Mechanical engineers may understand such differences, but miss the subtle
factors that spell success. Take the equipment used to make corrugated
paperboard, for example.
According to Kumar, "A mechanical engineer can look at these machines
and try to reproduce them, but these machines are dealing with wet paper
loaded with chemicals. The engineer needs to understand how the paper
and chemicals interact with the machinery in order to design a new machine
or retrofit an old one."
Cultural issues often compound gaps in firsthand knowledge. One reason
India has become such a popular location for engineering centers is that
English is the nation's language in business and politics. Every
educated Indian speaks it. Even then, cultural differences crop up.
According to Hergenroether, BWIR's Indian engineers can promise
too much. "They'll work 20 hours a day," he said,
"and when they miss a deadline, they'll say that they worked
very hard."
Experienced companies have worked through such issues. Still, the best
way to bridge cultural and knowledge gaps is to bring foreign engineers
to the United States to work directly with customers. "We found
it important to bring a person over here so he can understand the product
and its background," Kumar said. "When he goes back, he
can train others to carry on the work."
Thousands of foreign professionals have entered the United States under
H-1B and L-1 temporary visas, according to Ronil Hira, an assistant professor
of public policy at the Rochester Institute of Technology and vice president
of career activities for the Institute of Electrical and Electronics Engineers.
The trend is most apparent in information technology, where foreign workers
on visas have replaced more expensive domestic employees.
Mechanical engineering has not yet followed IT's shift to overseas
contractors. "I can't quite reconcile how so much manufacturing
has moved offshore, and yet salaries and unemployment appear at their
historical norms," Hira said. "My reading is that companies
want to locate R&D program development closer to production. Yet offshore
production facilities have not attracted higher-level engineering."
That was undoubtedly true when offshore plants in developing nations did
simple assembly. Today's offshore factories are far more sophisticated.
"As manufacturing and engineering grow more complex and move up
the value chain, the pull toward local engineering gets stronger,"
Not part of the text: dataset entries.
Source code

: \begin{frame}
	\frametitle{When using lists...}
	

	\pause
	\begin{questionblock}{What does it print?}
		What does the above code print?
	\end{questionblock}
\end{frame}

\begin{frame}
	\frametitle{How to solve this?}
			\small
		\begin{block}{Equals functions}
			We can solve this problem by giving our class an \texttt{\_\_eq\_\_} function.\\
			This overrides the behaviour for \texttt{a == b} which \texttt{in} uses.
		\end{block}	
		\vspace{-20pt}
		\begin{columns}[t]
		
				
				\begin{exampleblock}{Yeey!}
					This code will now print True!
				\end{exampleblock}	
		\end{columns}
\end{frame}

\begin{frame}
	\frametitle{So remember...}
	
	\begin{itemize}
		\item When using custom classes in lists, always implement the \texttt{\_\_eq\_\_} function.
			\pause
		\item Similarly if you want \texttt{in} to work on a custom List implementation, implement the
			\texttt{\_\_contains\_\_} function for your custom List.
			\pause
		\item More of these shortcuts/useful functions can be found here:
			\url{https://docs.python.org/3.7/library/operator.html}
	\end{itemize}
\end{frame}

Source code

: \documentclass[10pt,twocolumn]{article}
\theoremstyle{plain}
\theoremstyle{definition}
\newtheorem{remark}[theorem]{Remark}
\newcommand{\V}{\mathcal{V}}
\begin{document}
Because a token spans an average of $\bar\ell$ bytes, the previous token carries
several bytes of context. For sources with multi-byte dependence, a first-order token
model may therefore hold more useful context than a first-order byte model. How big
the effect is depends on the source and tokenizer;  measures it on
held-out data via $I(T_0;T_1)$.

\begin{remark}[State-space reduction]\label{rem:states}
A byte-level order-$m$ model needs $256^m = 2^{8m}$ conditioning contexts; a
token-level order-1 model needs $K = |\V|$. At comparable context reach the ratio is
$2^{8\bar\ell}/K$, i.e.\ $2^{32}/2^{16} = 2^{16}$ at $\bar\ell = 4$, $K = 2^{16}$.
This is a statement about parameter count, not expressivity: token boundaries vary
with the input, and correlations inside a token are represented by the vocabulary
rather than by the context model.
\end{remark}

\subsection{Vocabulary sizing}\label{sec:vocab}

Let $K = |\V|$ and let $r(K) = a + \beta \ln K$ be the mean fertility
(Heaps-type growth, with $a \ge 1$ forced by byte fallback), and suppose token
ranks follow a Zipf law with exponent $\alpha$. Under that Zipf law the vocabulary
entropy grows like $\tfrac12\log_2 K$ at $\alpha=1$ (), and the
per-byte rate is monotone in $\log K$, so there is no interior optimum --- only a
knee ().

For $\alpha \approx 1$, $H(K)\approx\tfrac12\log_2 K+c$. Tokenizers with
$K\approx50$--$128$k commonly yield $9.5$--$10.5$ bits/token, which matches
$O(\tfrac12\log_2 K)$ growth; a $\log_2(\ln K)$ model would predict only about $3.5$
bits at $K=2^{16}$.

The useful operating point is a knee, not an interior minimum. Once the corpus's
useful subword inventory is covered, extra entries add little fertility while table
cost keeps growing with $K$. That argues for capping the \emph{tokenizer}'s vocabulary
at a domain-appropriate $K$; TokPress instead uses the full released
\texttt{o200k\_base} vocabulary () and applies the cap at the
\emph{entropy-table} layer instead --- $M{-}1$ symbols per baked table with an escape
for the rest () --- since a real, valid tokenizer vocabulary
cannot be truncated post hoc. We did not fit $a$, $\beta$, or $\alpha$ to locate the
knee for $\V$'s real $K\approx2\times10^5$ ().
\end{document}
said Thomas Palley, a senior economist at the U.S.-China Economic Security
Commission.
John Cahoon, director of global engineering at General Motors Corp., would
agree. His company sold nearly half a million cars in China during 2004.
Over the past four years, GM's Chinese engineering staff has grown
to nearly 1,000 employees. "We need a technical footprint in place
to support our customers," Cahoon said. "We need people
who understand what our customers want, how to build it, and how to work
with local suppliers."
Cahoon points to the Royaum, a redesigned Buick Regal, as an example of
engineering feedback. "We sell it to Chinese business executives
and government officials," he said. "They all have drivers,
so rear seat accommodations are very important. So our engineering team
designed a front foldback seat so the rider could extend his legs into
the front section."
 |
| Engineers can send design modifications
to India at night and receive modified CAD models the next morning. |
GM's engineering center did not simply jump into product redesign.
It too started with CAD conversions and FEA analysis. "They don't
need a lot of automotive experience to do that, and they can use the work
to learn how to apply GM engineering standards," Cahoon said. "Then
they can move on to more advanced development work."
He noted that GM's Mexican engineering center had 10 years'
experience before it undertook its first complete vehicle development
program. "We're taking the same approach in China,"
Cahoon said.
Many of GM's vendors have followed the automaker to China, a pattern
replicated throughout U.S. industry. China's economy has been growing
9 percent annually for 15 years and now has a thriving middle class larger
than the total population of Germany. Unlike Japan, China welcomes foreign
investment. According to Palley, 55 percent of Chinese exports are made
by multinational companies.
TRW Automotive Holdings Corp. is one of many companies that followed its
customers into China. In addition to auto parts factories, it also built
an engineering center in Shanghai. "This engineering work would
have been conducted in the United States and Europe in the past,"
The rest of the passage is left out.